**EXERCISE GOAL:**
Take the records below and print them verbatim up to and including the line that carries "[**Don't Gut Net".

**INFORMATION:**
▼▼▼

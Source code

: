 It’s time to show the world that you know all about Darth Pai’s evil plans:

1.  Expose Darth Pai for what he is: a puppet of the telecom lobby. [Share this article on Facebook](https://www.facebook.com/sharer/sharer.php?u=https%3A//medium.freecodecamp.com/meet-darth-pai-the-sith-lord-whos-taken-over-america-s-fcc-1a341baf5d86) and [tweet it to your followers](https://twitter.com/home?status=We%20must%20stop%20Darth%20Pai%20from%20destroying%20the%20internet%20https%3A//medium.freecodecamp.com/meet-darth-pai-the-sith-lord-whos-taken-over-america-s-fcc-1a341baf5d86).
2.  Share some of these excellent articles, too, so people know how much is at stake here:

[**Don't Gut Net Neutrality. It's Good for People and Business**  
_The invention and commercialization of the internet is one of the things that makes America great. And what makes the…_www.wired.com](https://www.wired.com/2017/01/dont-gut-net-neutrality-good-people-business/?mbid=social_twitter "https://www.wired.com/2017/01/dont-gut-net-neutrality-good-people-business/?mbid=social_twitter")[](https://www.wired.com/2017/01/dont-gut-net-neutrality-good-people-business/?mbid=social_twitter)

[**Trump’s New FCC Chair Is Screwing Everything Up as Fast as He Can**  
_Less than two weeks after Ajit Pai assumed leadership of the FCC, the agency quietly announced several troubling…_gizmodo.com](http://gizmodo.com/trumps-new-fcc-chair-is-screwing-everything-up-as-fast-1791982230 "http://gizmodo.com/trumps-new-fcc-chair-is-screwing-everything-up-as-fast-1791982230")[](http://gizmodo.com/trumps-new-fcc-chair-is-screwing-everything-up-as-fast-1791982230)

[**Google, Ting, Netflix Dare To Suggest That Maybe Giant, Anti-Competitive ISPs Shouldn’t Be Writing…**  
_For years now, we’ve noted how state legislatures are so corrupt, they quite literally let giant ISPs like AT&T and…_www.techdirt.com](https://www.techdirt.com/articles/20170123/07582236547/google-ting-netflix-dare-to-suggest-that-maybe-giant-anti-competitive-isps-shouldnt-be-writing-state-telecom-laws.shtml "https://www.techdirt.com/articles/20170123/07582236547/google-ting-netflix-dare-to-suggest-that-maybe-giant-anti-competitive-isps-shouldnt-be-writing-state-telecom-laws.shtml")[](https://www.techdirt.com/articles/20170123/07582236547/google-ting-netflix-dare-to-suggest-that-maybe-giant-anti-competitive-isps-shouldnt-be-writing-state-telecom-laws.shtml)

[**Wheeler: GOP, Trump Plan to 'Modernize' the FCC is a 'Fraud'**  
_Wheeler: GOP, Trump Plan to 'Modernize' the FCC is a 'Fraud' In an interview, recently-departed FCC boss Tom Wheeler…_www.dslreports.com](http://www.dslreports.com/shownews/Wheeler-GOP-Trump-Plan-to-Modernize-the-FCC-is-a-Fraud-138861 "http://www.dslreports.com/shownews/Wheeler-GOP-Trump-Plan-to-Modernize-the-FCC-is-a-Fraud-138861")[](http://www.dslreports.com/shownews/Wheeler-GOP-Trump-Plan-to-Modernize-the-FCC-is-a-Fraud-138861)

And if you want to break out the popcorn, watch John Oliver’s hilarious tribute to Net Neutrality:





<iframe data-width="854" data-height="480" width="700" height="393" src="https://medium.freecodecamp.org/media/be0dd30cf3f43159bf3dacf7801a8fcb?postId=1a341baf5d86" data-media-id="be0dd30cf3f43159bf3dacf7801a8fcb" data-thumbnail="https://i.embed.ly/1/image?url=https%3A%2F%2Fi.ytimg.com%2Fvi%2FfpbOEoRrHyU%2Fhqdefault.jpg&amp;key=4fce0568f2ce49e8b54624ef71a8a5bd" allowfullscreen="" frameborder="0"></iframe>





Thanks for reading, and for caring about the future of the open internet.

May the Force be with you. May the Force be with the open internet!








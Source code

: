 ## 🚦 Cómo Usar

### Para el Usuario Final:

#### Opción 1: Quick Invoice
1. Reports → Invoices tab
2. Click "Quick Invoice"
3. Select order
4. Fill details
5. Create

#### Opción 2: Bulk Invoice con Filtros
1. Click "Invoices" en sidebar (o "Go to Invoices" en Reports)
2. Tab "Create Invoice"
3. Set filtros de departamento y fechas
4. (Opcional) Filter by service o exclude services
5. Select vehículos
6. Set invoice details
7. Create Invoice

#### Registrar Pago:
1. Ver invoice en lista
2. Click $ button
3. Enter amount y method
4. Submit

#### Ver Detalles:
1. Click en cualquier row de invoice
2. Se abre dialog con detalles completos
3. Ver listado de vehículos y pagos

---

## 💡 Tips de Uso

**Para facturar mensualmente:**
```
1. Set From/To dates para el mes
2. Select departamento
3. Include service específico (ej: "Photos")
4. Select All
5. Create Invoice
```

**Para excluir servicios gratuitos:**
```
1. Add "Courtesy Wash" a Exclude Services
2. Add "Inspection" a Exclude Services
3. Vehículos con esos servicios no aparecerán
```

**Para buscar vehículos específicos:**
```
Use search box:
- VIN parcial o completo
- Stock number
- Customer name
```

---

▲▲▲

**RESULT OF THIS TASK:**
Source code

: It’s time to show the world that you know all about Darth Pai’s evil plans:

1.  Expose Darth Pai for what he is: a puppet of the telecom lobby. [Share this article on Facebook](https://www.facebook.com/sharer/sharer.php?u=https%3A//medium.freecodecamp.com/meet-darth-pai-the-sith-lord-whos-taken-over-america-s-fcc-1a341baf5d86) and [tweet it to your followers](https://twitter.com/home?status=We%20must%20stop%20Darth%20Pai%20from%20destroying%20the%20internet%20https%3A//medium.freecodecamp.com/meet-darth-pai-the-sith-lord-whos-taken-over-america-s-fcc-1a341baf5d86).
2.  Share some of these excellent articles, too, so people know how much is at stake here:

[**Don't Gut Net Neutrality. It's Good for People and Business**  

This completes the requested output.